One of the hottest assets — and hottest topics — is farmland. Here’s the price of land in Sioux County, Iowa, as reported annually by Iowa State. In the area, land has sold for several thousand dollars an acre more than the last data point above, and at a recent auction not far away, an auctioneer cajoled the crowd of buyers, reminding them that “it won’t be back on the market for 40 or 50 years.” A newspaper account said simply, “Investors have determined that land is a safe bet.”
I did a cautionary posting last spring and prices have rocketed higher since then. But “it doesn’t pencil,” as they say, unless prices keep going up. Where have we seen that before?
Also above are corn and soybean prices — that’s what’s grown in Sioux County — indexed for easy comparison. Of course, that’s only part of the equation. Crop yields have been getting better and as the acres per farmer has increased dramatically, there have been economies of scale. On the other side, input prices have been rising and those gargantuan tractors and combines aren’t cheap. How all of those factors fit together will determine the value of the land in the long run.

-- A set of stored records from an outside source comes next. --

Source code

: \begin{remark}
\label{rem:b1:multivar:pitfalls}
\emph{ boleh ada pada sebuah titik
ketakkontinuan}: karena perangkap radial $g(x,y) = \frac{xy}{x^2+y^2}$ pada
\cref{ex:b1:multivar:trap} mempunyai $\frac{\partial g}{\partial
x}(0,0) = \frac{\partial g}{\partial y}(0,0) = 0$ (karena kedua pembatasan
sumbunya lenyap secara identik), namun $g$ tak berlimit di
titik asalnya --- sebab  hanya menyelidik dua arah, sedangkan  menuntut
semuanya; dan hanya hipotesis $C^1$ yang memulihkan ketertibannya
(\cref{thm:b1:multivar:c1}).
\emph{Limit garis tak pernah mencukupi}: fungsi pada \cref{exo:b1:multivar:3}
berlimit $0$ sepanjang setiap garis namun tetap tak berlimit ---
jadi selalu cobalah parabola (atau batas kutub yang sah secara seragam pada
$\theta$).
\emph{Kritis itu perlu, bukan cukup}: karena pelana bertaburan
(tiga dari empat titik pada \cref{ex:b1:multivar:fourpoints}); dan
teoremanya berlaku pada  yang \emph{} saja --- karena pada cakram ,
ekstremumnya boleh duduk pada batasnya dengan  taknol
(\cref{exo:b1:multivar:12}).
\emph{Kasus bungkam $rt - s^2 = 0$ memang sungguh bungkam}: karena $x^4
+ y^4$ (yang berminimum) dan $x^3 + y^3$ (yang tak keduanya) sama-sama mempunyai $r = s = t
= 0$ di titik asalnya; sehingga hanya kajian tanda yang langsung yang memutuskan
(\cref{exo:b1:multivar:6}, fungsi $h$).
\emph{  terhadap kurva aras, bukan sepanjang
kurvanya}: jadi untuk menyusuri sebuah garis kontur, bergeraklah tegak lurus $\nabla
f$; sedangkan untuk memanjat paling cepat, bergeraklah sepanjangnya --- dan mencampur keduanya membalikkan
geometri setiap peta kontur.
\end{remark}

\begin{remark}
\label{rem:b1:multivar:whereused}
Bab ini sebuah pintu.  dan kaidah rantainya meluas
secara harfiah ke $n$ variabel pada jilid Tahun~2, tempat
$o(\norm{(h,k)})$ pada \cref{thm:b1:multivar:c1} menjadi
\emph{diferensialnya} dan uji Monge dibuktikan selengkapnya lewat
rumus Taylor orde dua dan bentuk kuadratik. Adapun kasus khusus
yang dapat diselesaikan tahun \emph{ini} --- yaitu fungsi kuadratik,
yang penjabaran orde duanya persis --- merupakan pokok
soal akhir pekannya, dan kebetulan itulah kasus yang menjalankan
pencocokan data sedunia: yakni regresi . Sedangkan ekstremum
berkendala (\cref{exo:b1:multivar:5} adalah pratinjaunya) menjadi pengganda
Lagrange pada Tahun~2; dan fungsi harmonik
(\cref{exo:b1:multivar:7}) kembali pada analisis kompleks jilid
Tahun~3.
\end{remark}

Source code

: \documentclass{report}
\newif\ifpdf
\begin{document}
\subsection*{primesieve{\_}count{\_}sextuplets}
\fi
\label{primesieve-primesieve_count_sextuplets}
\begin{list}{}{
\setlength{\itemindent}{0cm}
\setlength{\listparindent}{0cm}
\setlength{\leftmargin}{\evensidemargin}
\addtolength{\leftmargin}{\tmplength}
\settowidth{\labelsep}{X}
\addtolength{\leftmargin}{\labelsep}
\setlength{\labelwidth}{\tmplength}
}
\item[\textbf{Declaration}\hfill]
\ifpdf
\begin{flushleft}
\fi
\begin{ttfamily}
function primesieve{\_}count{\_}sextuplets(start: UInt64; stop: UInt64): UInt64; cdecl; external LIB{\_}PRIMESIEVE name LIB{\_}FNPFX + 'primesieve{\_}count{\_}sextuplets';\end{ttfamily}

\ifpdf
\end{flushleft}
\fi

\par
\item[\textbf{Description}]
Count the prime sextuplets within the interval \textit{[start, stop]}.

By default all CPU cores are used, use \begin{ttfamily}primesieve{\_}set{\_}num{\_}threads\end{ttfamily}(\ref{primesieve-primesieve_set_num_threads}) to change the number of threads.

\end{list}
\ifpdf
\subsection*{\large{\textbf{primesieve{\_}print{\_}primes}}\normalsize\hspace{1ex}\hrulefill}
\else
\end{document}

Two broad investment forces have also spurned interest in dirt: Very low interest rates and punk returns elsewhere. We’ll see how long those trends last and what happens to farmland when they reverse.
Iowa is in the Chicago Federal Reserve District. If you are interested in more information on farmland, you should check out its last AgLetter or a special publication, “Rising Farmland Values: Causes and Cautions.” (Chart: Bloomberg terminal.)
If you are involved in making investment decisions, when was the last time you had an independent review of your process? It may be just what you need to see things in a new way.
Frederick Manfred was born just up the road from Sioux County a hundred years ago. He created the term “Siouxland” to describe the region in which most of his works took place. He was a Faulkner of the prairie, a giant of a man in every way, including his 6’9″ frame. The town where our lives intersected is celebrating his centenary with a series of events.
Manfred’s first novel, which was penned under his given name of Feike Feikema, was The Golden Bowl. In contrast to the bounty of the land charted above, it was about the lives of some South Dakota farmers as they tried to hang on during the ravages of the Dust Bowl years. Near the end is this passage:
“In the hidden country of a pilgrim’s heart, rains are falling. The sun shines there, and men go into the fields and work and believe in the work of their hands.”